Norwegian cancels 97 orders, sues for compensation over halted fleet

A Boeing 737 Max has flown for the first time since the fleet was grounded globally after two total-loss crashes – on the same day a European airline cancelled its order for almost 100 examples of the controversial aircraft and sued its US manufacturer over the debacle.

The Monday test flight flew between America’s Seattle Tacoma airport and Grant County International Airport in Moses Lake, which has an unusually long runway of 4,100 metres. It was one of the alternate landing sites for the Space Shuttle for this reason, and Boeing regularly uses it for testing. The 737 landed safely and uneventfully after two hours aloft.

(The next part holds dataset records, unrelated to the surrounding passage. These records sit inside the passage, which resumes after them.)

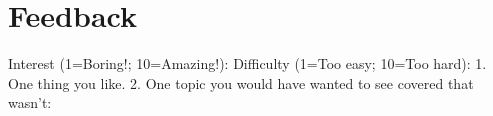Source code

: \section*{Feedback}
\vspace*{-0.15in}
Interest (1=Boring!; 10=Amazing!):
Difficulty (1=Too easy; 10=Too hard):
\eprob
{}
1. One thing you like. 2. One topic you would have wanted to see covered that
wasn't:\\
\eprob


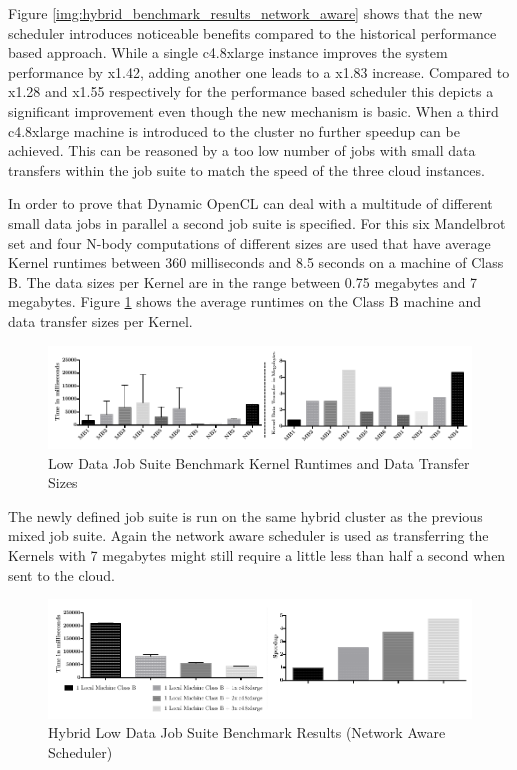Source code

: Figure \ref{img:hybrid_benchmark_results_network_aware} shows that the new scheduler introduces noticeable benefits compared to the historical performance based approach. While a single c4.8xlarge instance improves the system performance by x1.42, adding another one leads to a x1.83 increase. Compared to x1.28 and x1.55 respectively for the performance based scheduler this depicts a significant improvement even though the new mechanism is basic. When a third c4.8xlarge machine is introduced to the cluster no further speedup can be achieved. This can be reasoned by a too low number of jobs with small data transfers within the job suite to match the speed of the three cloud instances.

In order to prove that Dynamic OpenCL can deal with a multitude of different small data jobs in parallel a second job suite is specified. For this six Mandelbrot set and four N-body computations of different sizes are used that have average Kernel runtimes between 360 milliseconds and 8.5 seconds on a machine of Class B. The data sizes per Kernel are in the range between 0.75 megabytes and 7 megabytes. Figure \ref{img:low_data_benchmark_statistics} shows the average runtimes on the Class B machine and data transfer sizes per Kernel.

\begin{figure}[H]	
	\includegraphics[width=1.0\textwidth]{images/lowdata_benchmark_statistics.pdf}
	\centering
	\caption{Low Data Job Suite Benchmark Kernel Runtimes and Data Transfer Sizes}
	\label{img:low_data_benchmark_statistics}
\end{figure}

The newly defined job suite is run on the same hybrid cluster as the previous mixed job suite. Again the network aware scheduler is used as transferring the Kernels with 7 megabytes might still require a little less than half a second when sent to the cloud.

\begin{figure}[H]	
	\includegraphics[width=1.0\textwidth]{images/hybrid_lowdata_benchmark.pdf}
	\centering
	\caption{Hybrid Low Data Job Suite Benchmark Results (Network Aware Scheduler)}
	\label{img:hybrid_low_data_benchmark_results_network_aware}
\end{figure}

It's the start of an unusually long road ahead to get the 737 Max airworthy again. Once it passes American certification tests – possibly as early as the autumn if all goes well – Boeing will face separate scrutiny from other regulators around the world. In the past, US Federal Aviation Administration certifications were accepted at face value by other countries, but that is no longer the case, in part due to serious failings highlighted by the 737 Max testing process.

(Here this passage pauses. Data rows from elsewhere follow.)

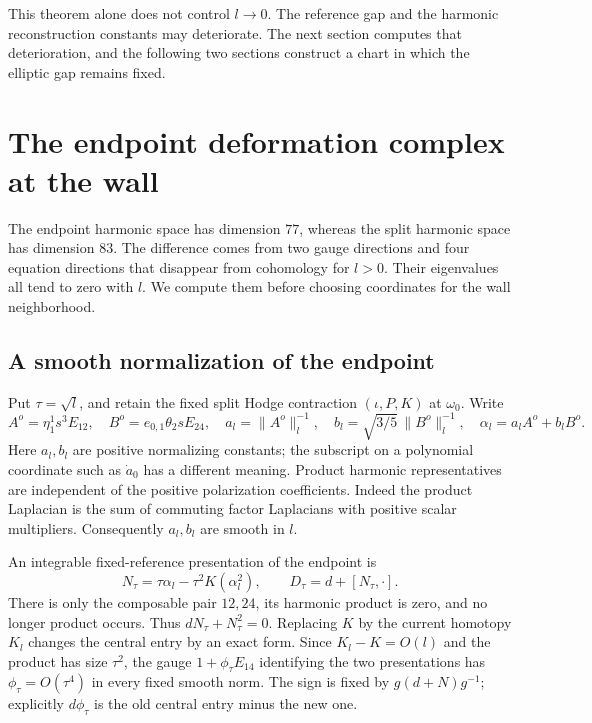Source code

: \documentclass[11pt]{amsart}
\theoremstyle{definition}
\theoremstyle{remark}
\begin{document}
This theorem alone does not control $l\to0$. The reference gap and
the harmonic reconstruction constants may deteriorate. The next
section computes that deterioration, and the following two sections
construct a chart in which the elliptic gap remains fixed.

\section{The endpoint deformation complex at the wall}\label{sec:wall-complex}

The endpoint harmonic space has dimension $77$, whereas the split
harmonic space has dimension $83$. The difference comes from two gauge
directions and four equation directions that disappear from cohomology
for $l>0$. Their eigenvalues all tend to zero with $l$. We compute them
before choosing coordinates for the wall neighborhood.

\subsection{A smooth normalization of the endpoint}
Put $\tau=\sqrt l$, and retain the fixed split Hodge contraction
$(\iota,P,K)$ at $\omega_0$. Write
\begin{equation}\label{eq:endpoint-path}
 A^o=\eta_1^1s^3E_{12},\quad B^o=e_{0,1}\theta_2sE_{24},\quad
 a_l=\|A^o\|_l^{-1},\quad b_l=\sqrt{3/5}\,\|B^o\|_l^{-1},\quad
 \alpha_l=a_lA^o+b_lB^o.
\end{equation}
Here $a_l,b_l$ are positive normalizing constants; the subscript on a
polynomial coordinate such as $\dot a_0$ has a different meaning.
Product harmonic representatives are independent of the positive
polarization coefficients. Indeed the product Laplacian is the sum
of commuting factor Laplacians with positive scalar multipliers.
Consequently $a_l,b_l$ are smooth in $l$.

An integrable fixed-reference presentation of the endpoint is
\begin{equation}\label{eq:wall-endpoint-operator}
 N_\tau=\tau\alpha_l-\tau^2K(\alpha_l^2),\qquad
 D_\tau=d+[N_\tau,\cdot].
\end{equation}
There is only the composable pair $12,24$, its harmonic product is
zero, and no longer product occurs. Thus $dN_\tau+N_\tau^2=0$.
Replacing $K$ by the current homotopy $K_l$ changes the central
entry by an exact form. Since $K_l-K=O(l)$ and the product has
size $\tau^2$, the gauge $1+\phi_\tau E_{14}$ identifying the two
presentations has $\phi_\tau=O(\tau^4)$ in every fixed smooth norm.
The sign is fixed by $g(d+N)g^{-1}$; explicitly $d\phi_\tau$ is
the old central entry minus the new one.
\end{document}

Industry blog The Air Current went into some detail a few weeks ago about the then status of 737 Max flight control software revisions and certification challenges ahead of Boeing.

Author Jon Ostrower noted: “EASA [the EU Aviation Safety Agency] is conducting its own Integrated System Safety Analysis on the 737 Max and its new software, effectively applying a regulatory template intended for Airbus aircraft on top of Boeing,” and repeated Boeing fears that the Max might fail the EU analysis.

If you're wondering what that's all about, bear in mind some years ago Airbus’ mainstay A320 airliner had a potentially serious flaw where if angle-of-attack (AoA) probes became blocked, the aircraft’s control software assumed it had entered a stall (too little speed to maintain height) and automatically applied nose-down trim plus full engine power, a response known as “alpha protection." That trim input pointed the aircraft downwards so it would safely pick up speed and allow the pilots to recover from the stall.

In 2014, an Airbus A321 (an A320 sub-variant) suffered an unexpected alpha protection activation after its AoA probes became blocked. Airbus bulletin OEB48 was issued shortly afterwards, with a similar bulletin, OEB49, issued for A330 and A340 long-range airliners. EASA issued a safety directive, known in its final form as AD-2018-0007R1, which ordered the installation of a software update that (among other things) stopped Airbuses from applying nose-down trim when alpha protection kicked in. No Airbuses have crashed as a result of alpha protection inappropriately being activated.

Nice test flight, you can keep your planes though

On the same day as the 737 Max test flight took place, Norwegian, a Scandinavian airline, announced it was cancelling its order for 97 737 Maxes and would claim compensation from the airframe maker for the extended grounding of the type.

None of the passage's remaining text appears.